Thread: seems like a bug in pgbench -R
Hi, There seems to be a bug in pgbench when used with '-R' option, resulting in stuck pgbench process. Reproducing it is pretty easy: echo 'select 1' > select.sql while /bin/true; do pgbench -n -f select.sql -R 1000 -j 8 -c 8 -T 1 > /dev/null 2>&1; date; done; I do get a stuck pgbench within a few rounds (~10-20), but YMMV. It gets stuck like this (this is on REL_11_STABLE): 0x00007f3b1814fcb3 in __GI___select (nfds=nfds@entry=0, readfds=readfds@entry=0x7fff9d668ec0, writefds=writefds@entry=0x0, exceptfds=exceptfds@entry=0x0, timeout=timeout@entry=0x0) at ../sysdeps/unix/sysv/linux/select.c:41 41 return SYSCALL_CANCEL (select, nfds, readfds, writefds, exceptfds, (gdb) bt #0 0x00007f3b1814fcb3 in __GI___select (nfds=nfds@entry=0, readfds=readfds@entry=0x7fff9d668ec0, writefds=writefds@entry=0x0, exceptfds=exceptfds@entry=0x0, timeout=timeout@entry=0x0) at ../sysdeps/unix/sysv/linux/select.c:41 #1 0x000000000040834d in threadRun (arg=arg@entry=0x1c9f370) at pgbench.c:5810 #2 0x0000000000403e0a in main (argc=<optimized out>, argv=<optimized out>) at pgbench.c:5583 All the connections are already closed at this point (there is nothing in pg_stat_activity and log_disconnections=on confirms that), and then there's this: (gdb) p remains $1 = 0 (gdb) p nstate $1 = 1 (gdb) p state[0] $2 = {con = 0x0, id = 0, state = CSTATE_FINISHED, cstack = 0xf21b10, use_file = 0, command = 1, variables = 0xf2b0b0, nvariables = 4, vars_sorted = false, txn_scheduled = 699536519281, sleep_until = 0, txn_begin = {tv_sec = 699536, tv_nsec = 518478603}, stmt_begin = {tv_sec = 0, tv_nsec = 0}, prepared = {false <repeats 128 times>}, cnt = 132, ecnt = 0} So I guess this is a bug in 12788ae49e1933f463bc59a6efe46c4a01701b76, or one of the other commits touching this part of the code. cheers -- Tomas Vondra http://www.2ndQuadrant.com PostgreSQL Development, 24x7 Support, Remote DBA, Training & Services
> echo 'select 1' > select.sql > > while /bin/true; do > pgbench -n -f select.sql -R 1000 -j 8 -c 8 -T 1 > /dev/null 2>&1; > date; > done; Indeed.
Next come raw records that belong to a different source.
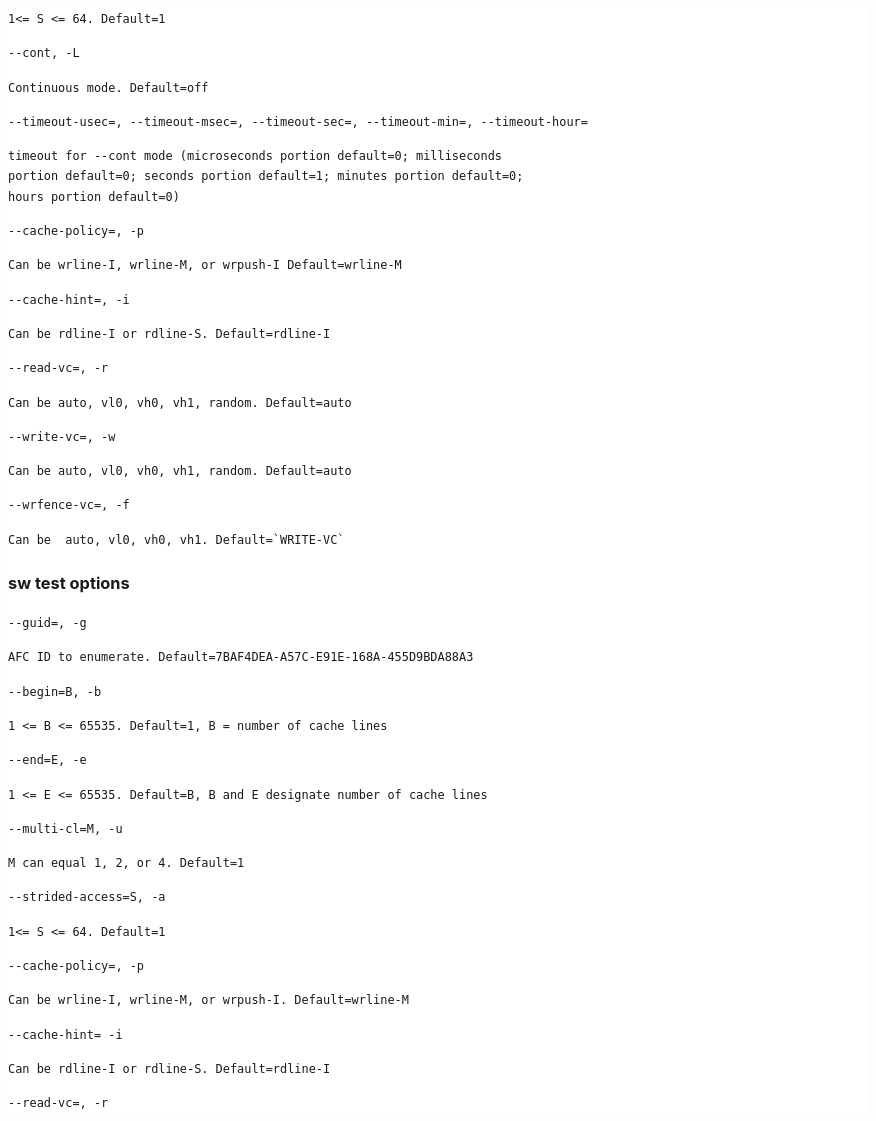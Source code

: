     1<= S <= 64. Default=1 

`--cont, -L`

    Continuous mode. Default=off 

`--timeout-usec=, --timeout-msec=, --timeout-sec=, --timeout-min=, --timeout-hour=`

    timeout for --cont mode (microseconds portion default=0; milliseconds 
    portion default=0; seconds portion default=1; minutes portion default=0;
    hours portion default=0)

`--cache-policy=, -p`

    Can be wrline-I, wrline-M, or wrpush-I Default=wrline-M 

`--cache-hint=, -i`

    Can be rdline-I or rdline-S. Default=rdline-I 

`--read-vc=, -r`

    Can be auto, vl0, vh0, vh1, random. Default=auto 

`--write-vc=, -w`

    Can be auto, vl0, vh0, vh1, random. Default=auto 

`--wrfence-vc=, -f`

    Can be  auto, vl0, vh0, vh1. Default=`WRITE-VC`


### **sw** test options ###
`--guid=, -g`

    AFC ID to enumerate. Default=7BAF4DEA-A57C-E91E-168A-455D9BDA88A3 

`--begin=B, -b`

    1 <= B <= 65535. Default=1, B = number of cache lines 

`--end=E, -e`

    1 <= E <= 65535. Default=B, B and E designate number of cache lines 

`--multi-cl=M, -u`

    M can equal 1, 2, or 4. Default=1 

`--strided-access=S, -a`

    1<= S <= 64. Default=1 

`--cache-policy=, -p`

    Can be wrline-I, wrline-M, or wrpush-I. Default=wrline-M 

`--cache-hint= -i`

    Can be rdline-I or rdline-S. Default=rdline-I 

`--read-vc=, -r`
I'll look at it over the weekend. > So I guess this is a bug in 12788ae49e1933f463bc59a6efe46c4a01701b76, or > one of the other commits touching this part of the code. Yep, possibly. -- Fabien.
>> echo 'select 1' > select.sql >> >> while /bin/true; do >> pgbench -n -f select.sql -R 1000 -j 8 -c 8 -T 1 > /dev/null 2>&1; >> date; >> done; > > Indeed. I'll look at it over the weekend. > >> So I guess this is a bug in 12788ae49e1933f463bc59a6efe46c4a01701b76, or >> one of the other commits touching this part of the code. I could not reproduce this issue on head, but I confirm on 11.2. -- Fabien.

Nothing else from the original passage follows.